(Data under study Opens)
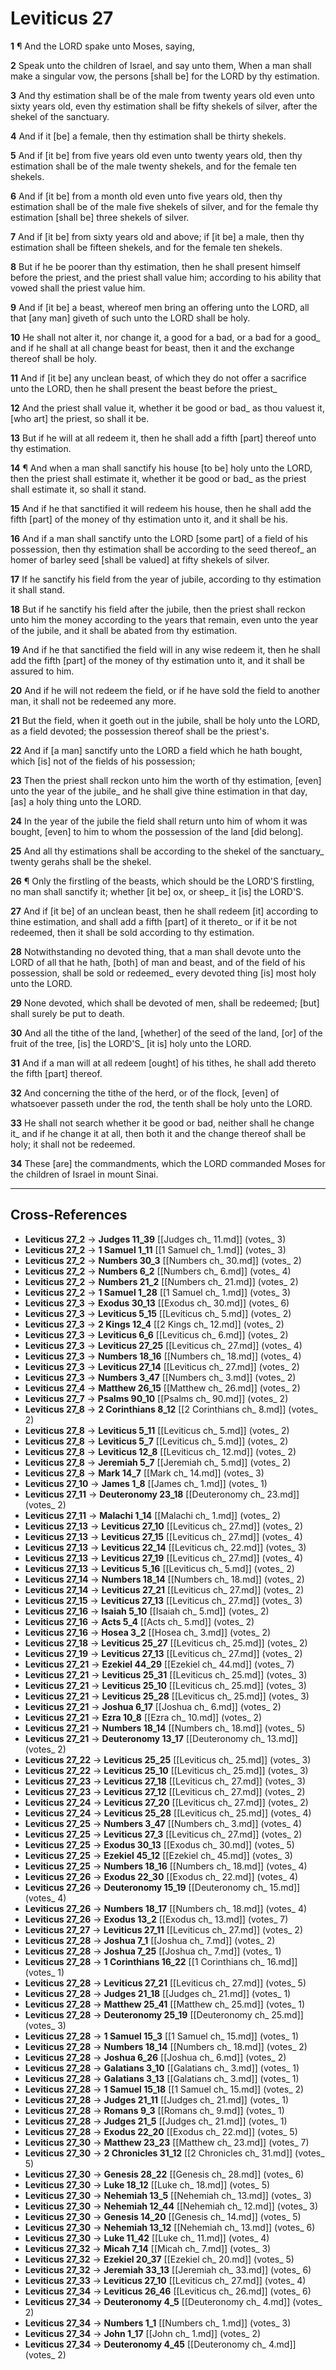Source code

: # Leviticus 27

**1** ¶ And the LORD spake unto Moses, saying,

**2** Speak unto the children of Israel, and say unto them, When a man shall make a singular vow, the persons [shall be] for the LORD by thy estimation.

**3** And thy estimation shall be of the male from twenty years old even unto sixty years old, even thy estimation shall be fifty shekels of silver, after the shekel of the sanctuary.

**4** And if it [be] a female, then thy estimation shall be thirty shekels.

**5** And if [it be] from five years old even unto twenty years old, then thy estimation shall be of the male twenty shekels, and for the female ten shekels.

**6** And if [it be] from a month old even unto five years old, then thy estimation shall be of the male five shekels of silver, and for the female thy estimation [shall be] three shekels of silver.

**7** And if [it be] from sixty years old and above; if [it be] a male, then thy estimation shall be fifteen shekels, and for the female ten shekels.

**8** But if he be poorer than thy estimation, then he shall present himself before the priest, and the priest shall value him; according to his ability that vowed shall the priest value him.

**9** And if [it be] a beast, whereof men bring an offering unto the LORD, all that [any man] giveth of such unto the LORD shall be holy.

**10** He shall not alter it, nor change it, a good for a bad, or a bad for a good_ and if he shall at all change beast for beast, then it and the exchange thereof shall be holy.

**11** And if [it be] any unclean beast, of which they do not offer a sacrifice unto the LORD, then he shall present the beast before the priest_

**12** And the priest shall value it, whether it be good or bad_ as thou valuest it, [who art] the priest, so shall it be.

**13** But if he will at all redeem it, then he shall add a fifth [part] thereof unto thy estimation.

**14** ¶ And when a man shall sanctify his house [to be] holy unto the LORD, then the priest shall estimate it, whether it be good or bad_ as the priest shall estimate it, so shall it stand.

**15** And if he that sanctified it will redeem his house, then he shall add the fifth [part] of the money of thy estimation unto it, and it shall be his.

**16** And if a man shall sanctify unto the LORD [some part] of a field of his possession, then thy estimation shall be according to the seed thereof_ an homer of barley seed [shall be valued] at fifty shekels of silver.

**17** If he sanctify his field from the year of jubile, according to thy estimation it shall stand.

**18** But if he sanctify his field after the jubile, then the priest shall reckon unto him the money according to the years that remain, even unto the year of the jubile, and it shall be abated from thy estimation.

**19** And if he that sanctified the field will in any wise redeem it, then he shall add the fifth [part] of the money of thy estimation unto it, and it shall be assured to him.

**20** And if he will not redeem the field, or if he have sold the field to another man, it shall not be redeemed any more.

**21** But the field, when it goeth out in the jubile, shall be holy unto the LORD, as a field devoted; the possession thereof shall be the priest's.

**22** And if [a man] sanctify unto the LORD a field which he hath bought, which [is] not of the fields of his possession;

**23** Then the priest shall reckon unto him the worth of thy estimation, [even] unto the year of the jubile_ and he shall give thine estimation in that day, [as] a holy thing unto the LORD.

**24** In the year of the jubile the field shall return unto him of whom it was bought, [even] to him to whom the possession of the land [did belong].

**25** And all thy estimations shall be according to the shekel of the sanctuary_ twenty gerahs shall be the shekel.

**26** ¶ Only the firstling of the beasts, which should be the LORD'S firstling, no man shall sanctify it; whether [it be] ox, or sheep_ it [is] the LORD'S.

**27** And if [it be] of an unclean beast, then he shall redeem [it] according to thine estimation, and shall add a fifth [part] of it thereto_ or if it be not redeemed, then it shall be sold according to thy estimation.

**28** Notwithstanding no devoted thing, that a man shall devote unto the LORD of all that he hath, [both] of man and beast, and of the field of his possession, shall be sold or redeemed_ every devoted thing [is] most holy unto the LORD.

**29** None devoted, which shall be devoted of men, shall be redeemed; [but] shall surely be put to death.

**30** And all the tithe of the land, [whether] of the seed of the land, [or] of the fruit of the tree, [is] the LORD'S_ [it is] holy unto the LORD.

**31** And if a man will at all redeem [ought] of his tithes, he shall add thereto the fifth [part] thereof.

**32** And concerning the tithe of the herd, or of the flock, [even] of whatsoever passeth under the rod, the tenth shall be holy unto the LORD.

**33** He shall not search whether it be good or bad, neither shall he change it_ and if he change it at all, then both it and the change thereof shall be holy; it shall not be redeemed.

**34** These [are] the commandments, which the LORD commanded Moses for the children of Israel in mount Sinai.

---

## Cross-References

- **Leviticus 27_2** → **Judges 11_39** [[Judges ch_ 11.md]] (votes_ 3)
- **Leviticus 27_2** → **1 Samuel 1_11** [[1 Samuel ch_ 1.md]] (votes_ 3)
- **Leviticus 27_2** → **Numbers 30_3** [[Numbers ch_ 30.md]] (votes_ 2)
- **Leviticus 27_2** → **Numbers 6_2** [[Numbers ch_ 6.md]] (votes_ 4)
- **Leviticus 27_2** → **Numbers 21_2** [[Numbers ch_ 21.md]] (votes_ 2)
- **Leviticus 27_2** → **1 Samuel 1_28** [[1 Samuel ch_ 1.md]] (votes_ 3)
- **Leviticus 27_3** → **Exodus 30_13** [[Exodus ch_ 30.md]] (votes_ 6)
- **Leviticus 27_3** → **Leviticus 5_15** [[Leviticus ch_ 5.md]] (votes_ 2)
- **Leviticus 27_3** → **2 Kings 12_4** [[2 Kings ch_ 12.md]] (votes_ 2)
- **Leviticus 27_3** → **Leviticus 6_6** [[Leviticus ch_ 6.md]] (votes_ 2)
- **Leviticus 27_3** → **Leviticus 27_25** [[Leviticus ch_ 27.md]] (votes_ 4)
- **Leviticus 27_3** → **Numbers 18_16** [[Numbers ch_ 18.md]] (votes_ 4)
- **Leviticus 27_3** → **Leviticus 27_14** [[Leviticus ch_ 27.md]] (votes_ 2)
- **Leviticus 27_3** → **Numbers 3_47** [[Numbers ch_ 3.md]] (votes_ 2)
- **Leviticus 27_4** → **Matthew 26_15** [[Matthew ch_ 26.md]] (votes_ 2)
- **Leviticus 27_7** → **Psalms 90_10** [[Psalms ch_ 90.md]] (votes_ 2)
- **Leviticus 27_8** → **2 Corinthians 8_12** [[2 Corinthians ch_ 8.md]] (votes_ 2)
- **Leviticus 27_8** → **Leviticus 5_11** [[Leviticus ch_ 5.md]] (votes_ 2)
- **Leviticus 27_8** → **Leviticus 5_7** [[Leviticus ch_ 5.md]] (votes_ 2)
- **Leviticus 27_8** → **Leviticus 12_8** [[Leviticus ch_ 12.md]] (votes_ 2)
- **Leviticus 27_8** → **Jeremiah 5_7** [[Jeremiah ch_ 5.md]] (votes_ 2)
- **Leviticus 27_8** → **Mark 14_7** [[Mark ch_ 14.md]] (votes_ 3)
- **Leviticus 27_10** → **James 1_8** [[James ch_ 1.md]] (votes_ 1)
- **Leviticus 27_11** → **Deuteronomy 23_18** [[Deuteronomy ch_ 23.md]] (votes_ 2)
- **Leviticus 27_11** → **Malachi 1_14** [[Malachi ch_ 1.md]] (votes_ 2)
- **Leviticus 27_13** → **Leviticus 27_10** [[Leviticus ch_ 27.md]] (votes_ 2)
- **Leviticus 27_13** → **Leviticus 27_15** [[Leviticus ch_ 27.md]] (votes_ 4)
- **Leviticus 27_13** → **Leviticus 22_14** [[Leviticus ch_ 22.md]] (votes_ 3)
- **Leviticus 27_13** → **Leviticus 27_19** [[Leviticus ch_ 27.md]] (votes_ 4)
- **Leviticus 27_13** → **Leviticus 5_16** [[Leviticus ch_ 5.md]] (votes_ 2)
- **Leviticus 27_14** → **Numbers 18_14** [[Numbers ch_ 18.md]] (votes_ 2)
- **Leviticus 27_14** → **Leviticus 27_21** [[Leviticus ch_ 27.md]] (votes_ 2)
- **Leviticus 27_15** → **Leviticus 27_13** [[Leviticus ch_ 27.md]] (votes_ 3)
- **Leviticus 27_16** → **Isaiah 5_10** [[Isaiah ch_ 5.md]] (votes_ 2)
- **Leviticus 27_16** → **Acts 5_4** [[Acts ch_ 5.md]] (votes_ 2)
- **Leviticus 27_16** → **Hosea 3_2** [[Hosea ch_ 3.md]] (votes_ 2)
- **Leviticus 27_18** → **Leviticus 25_27** [[Leviticus ch_ 25.md]] (votes_ 2)
- **Leviticus 27_19** → **Leviticus 27_13** [[Leviticus ch_ 27.md]] (votes_ 2)
- **Leviticus 27_21** → **Ezekiel 44_29** [[Ezekiel ch_ 44.md]] (votes_ 7)
- **Leviticus 27_21** → **Leviticus 25_31** [[Leviticus ch_ 25.md]] (votes_ 3)
- **Leviticus 27_21** → **Leviticus 25_10** [[Leviticus ch_ 25.md]] (votes_ 3)
- **Leviticus 27_21** → **Leviticus 25_28** [[Leviticus ch_ 25.md]] (votes_ 3)
- **Leviticus 27_21** → **Joshua 6_17** [[Joshua ch_ 6.md]] (votes_ 2)
- **Leviticus 27_21** → **Ezra 10_8** [[Ezra ch_ 10.md]] (votes_ 2)
- **Leviticus 27_21** → **Numbers 18_14** [[Numbers ch_ 18.md]] (votes_ 5)
- **Leviticus 27_21** → **Deuteronomy 13_17** [[Deuteronomy ch_ 13.md]] (votes_ 2)
- **Leviticus 27_22** → **Leviticus 25_25** [[Leviticus ch_ 25.md]] (votes_ 3)
- **Leviticus 27_22** → **Leviticus 25_10** [[Leviticus ch_ 25.md]] (votes_ 3)
- **Leviticus 27_23** → **Leviticus 27_18** [[Leviticus ch_ 27.md]] (votes_ 3)
- **Leviticus 27_23** → **Leviticus 27_12** [[Leviticus ch_ 27.md]] (votes_ 2)
- **Leviticus 27_24** → **Leviticus 27_20** [[Leviticus ch_ 27.md]] (votes_ 2)
- **Leviticus 27_24** → **Leviticus 25_28** [[Leviticus ch_ 25.md]] (votes_ 4)
- **Leviticus 27_25** → **Numbers 3_47** [[Numbers ch_ 3.md]] (votes_ 4)
- **Leviticus 27_25** → **Leviticus 27_3** [[Leviticus ch_ 27.md]] (votes_ 2)
- **Leviticus 27_25** → **Exodus 30_13** [[Exodus ch_ 30.md]] (votes_ 5)
- **Leviticus 27_25** → **Ezekiel 45_12** [[Ezekiel ch_ 45.md]] (votes_ 3)
- **Leviticus 27_25** → **Numbers 18_16** [[Numbers ch_ 18.md]] (votes_ 4)
- **Leviticus 27_26** → **Exodus 22_30** [[Exodus ch_ 22.md]] (votes_ 4)
- **Leviticus 27_26** → **Deuteronomy 15_19** [[Deuteronomy ch_ 15.md]] (votes_ 4)
- **Leviticus 27_26** → **Numbers 18_17** [[Numbers ch_ 18.md]] (votes_ 4)
- **Leviticus 27_26** → **Exodus 13_2** [[Exodus ch_ 13.md]] (votes_ 7)
- **Leviticus 27_27** → **Leviticus 27_11** [[Leviticus ch_ 27.md]] (votes_ 2)
- **Leviticus 27_28** → **Joshua 7_1** [[Joshua ch_ 7.md]] (votes_ 2)
- **Leviticus 27_28** → **Joshua 7_25** [[Joshua ch_ 7.md]] (votes_ 1)
- **Leviticus 27_28** → **1 Corinthians 16_22** [[1 Corinthians ch_ 16.md]] (votes_ 1)
- **Leviticus 27_28** → **Leviticus 27_21** [[Leviticus ch_ 27.md]] (votes_ 5)
- **Leviticus 27_28** → **Judges 21_18** [[Judges ch_ 21.md]] (votes_ 1)
- **Leviticus 27_28** → **Matthew 25_41** [[Matthew ch_ 25.md]] (votes_ 1)
- **Leviticus 27_28** → **Deuteronomy 25_19** [[Deuteronomy ch_ 25.md]] (votes_ 3)
- **Leviticus 27_28** → **1 Samuel 15_3** [[1 Samuel ch_ 15.md]] (votes_ 1)
- **Leviticus 27_28** → **Numbers 18_14** [[Numbers ch_ 18.md]] (votes_ 2)
- **Leviticus 27_28** → **Joshua 6_26** [[Joshua ch_ 6.md]] (votes_ 2)
- **Leviticus 27_28** → **Galatians 3_10** [[Galatians ch_ 3.md]] (votes_ 1)
- **Leviticus 27_28** → **Galatians 3_13** [[Galatians ch_ 3.md]] (votes_ 1)
- **Leviticus 27_28** → **1 Samuel 15_18** [[1 Samuel ch_ 15.md]] (votes_ 2)
- **Leviticus 27_28** → **Judges 21_11** [[Judges ch_ 21.md]] (votes_ 1)
- **Leviticus 27_28** → **Romans 9_3** [[Romans ch_ 9.md]] (votes_ 1)
- **Leviticus 27_28** → **Judges 21_5** [[Judges ch_ 21.md]] (votes_ 1)
- **Leviticus 27_28** → **Exodus 22_20** [[Exodus ch_ 22.md]] (votes_ 5)
- **Leviticus 27_30** → **Matthew 23_23** [[Matthew ch_ 23.md]] (votes_ 7)
- **Leviticus 27_30** → **2 Chronicles 31_12** [[2 Chronicles ch_ 31.md]] (votes_ 5)
- **Leviticus 27_30** → **Genesis 28_22** [[Genesis ch_ 28.md]] (votes_ 6)
- **Leviticus 27_30** → **Luke 18_12** [[Luke ch_ 18.md]] (votes_ 5)
- **Leviticus 27_30** → **Nehemiah 13_5** [[Nehemiah ch_ 13.md]] (votes_ 3)
- **Leviticus 27_30** → **Nehemiah 12_44** [[Nehemiah ch_ 12.md]] (votes_ 3)
- **Leviticus 27_30** → **Genesis 14_20** [[Genesis ch_ 14.md]] (votes_ 5)
- **Leviticus 27_30** → **Nehemiah 13_12** [[Nehemiah ch_ 13.md]] (votes_ 6)
- **Leviticus 27_30** → **Luke 11_42** [[Luke ch_ 11.md]] (votes_ 4)
- **Leviticus 27_32** → **Micah 7_14** [[Micah ch_ 7.md]] (votes_ 3)
- **Leviticus 27_32** → **Ezekiel 20_37** [[Ezekiel ch_ 20.md]] (votes_ 5)
- **Leviticus 27_32** → **Jeremiah 33_13** [[Jeremiah ch_ 33.md]] (votes_ 6)
- **Leviticus 27_33** → **Leviticus 27_10** [[Leviticus ch_ 27.md]] (votes_ 4)
- **Leviticus 27_34** → **Leviticus 26_46** [[Leviticus ch_ 26.md]] (votes_ 6)
- **Leviticus 27_34** → **Deuteronomy 4_5** [[Deuteronomy ch_ 4.md]] (votes_ 2)
- **Leviticus 27_34** → **Numbers 1_1** [[Numbers ch_ 1.md]] (votes_ 3)
- **Leviticus 27_34** → **John 1_17** [[John ch_ 1.md]] (votes_ 2)
- **Leviticus 27_34** → **Deuteronomy 4_45** [[Deuteronomy ch_ 4.md]] (votes_ 2)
(Data under study Closes)
== Exercise instructions ==
Write out, word for word, every line from the one containing "- **Leviticus 27_32** → **Ezekiel" through the last line of the records above.

== Written answer ==
- **Leviticus 27_32** → **Ezekiel 20_37** [[Ezekiel ch_ 20.md]] (votes_ 5)
- **Leviticus 27_32** → **Jeremiah 33_13** [[Jeremiah ch_ 33.md]] (votes_ 6)
- **Leviticus 27_33** → **Leviticus 27_10** [[Leviticus ch_ 27.md]] (votes_ 4)
- **Leviticus 27_34** → **Leviticus 26_46** [[Leviticus ch_ 26.md]] (votes_ 6)
- **Leviticus 27_34** → **Deuteronomy 4_5** [[Deuteronomy ch_ 4.md]] (votes_ 2)
- **Leviticus 27_34** → **Numbers 1_1** [[Numbers ch_ 1.md]] (votes_ 3)
- **Leviticus 27_34** → **John 1_17** [[John ch_ 1.md]] (votes_ 2)
- **Leviticus 27_34** → **Deuteronomy 4_45** [[Deuteronomy ch_ 4.md]] (votes_ 2)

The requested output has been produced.